Ok, last but not least is overriding http headers. We allow the registration of callbacks so if any plugins, or filters muck with headers, the last callback added(generally the controller) wins. We are hoping filters add their callbacks on the request going down path and not the response coming back path. In this way, the Controller can have last say to override headers when it really needs to. Here is an example adding some headers from a controller method
*[public Action postSomething() {
Current.getContext().addModifyResponse(resp -> addCacheHeaders(resp));
}
private Object addCacheHeaders(Object response) {
Http2Headers resp = (Http2Headers) response;
//http://stackoverflow.com/questions/49547/how-to-control-web-page-caching-across-all-browsers
//This forces the browser back button to re-request the page as it would never have the page
//and is good to use to hide banking information type pages
//resp.addHeader(new Header(KnownHeaderName.CACHE_CONTROL, "no-store"));
resp.addHeader(new Http2Header(Http2HeaderName.CACHE_CONTROL, "no-cache, no-store, must-revalidate"));
resp.addHeader(new Http2Header(Http2HeaderName.PRAGMA, "no-cache"));
resp.addHeader(new Http2Header(Http2HeaderName.EXPIRES, "0"));
return resp;
}]*This is of course for webpieces webserver only.
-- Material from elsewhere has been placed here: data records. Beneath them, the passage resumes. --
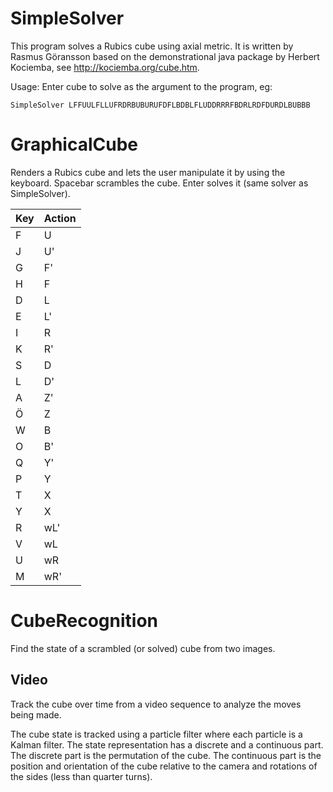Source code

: # SimpleSolver
This program solves a Rubics cube using axial metric.
It is written by Rasmus Göransson based on the demonstrational
java package by Herbert Kociemba, see http://kociemba.org/cube.htm.

Usage: Enter cube to solve as the argument to the program, eg:

    SimpleSolver LFFUULFLLUFRDRBUBURUFDFLBDBLFLUDDRRRFBDRLRDFDURDLBUBBB

# GraphicalCube
Renders a Rubics cube and lets the user manipulate it by using the keyboard.
Spacebar scrambles the cube. Enter solves it (same solver as SimpleSolver).

| Key | Action |
|-----|--------|
| F   | U      |
| J   | U'     |
| G   | F'     |
| H   | F      |
| D   | L      |
| E   | L'     |
| I   | R      |
| K   | R'     |
| S   | D      |
| L   | D'     |
| A   | Z'     |
| Ö   | Z      |
| W   | B      |
| O   | B'     |
| Q   | Y'     |
| P   | Y      |
| T   | X      |
| Y   | X      |
| R   | wL'    |
| V   | wL     |
| U   | wR     |
| M   | wR'    |

# CubeRecognition

Find the state of a scrambled (or solved) cube from two images.

## Video

Track the cube over time from a video sequence to analyze the moves being made.

The cube state is tracked using a particle filter where each particle is a Kalman filter.
The state representation has a discrete and a continuous part.
The discrete part is the permutation of the cube.
The continuous part is the position and orientation of the cube relative to the camera and rotations of the sides (less than quarter turns).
If another webserver uses the Router, they may stuff a netty http request in or whatever they like and you would need to know about that implementation. Perhaps, in the future, we can have you set header names and values independent of which library is used so the platform can translate for you instead of you depending on the http parser like this example. For now though, this works and I decided KISS here in that at least the router jar doesn't depend on any http parser.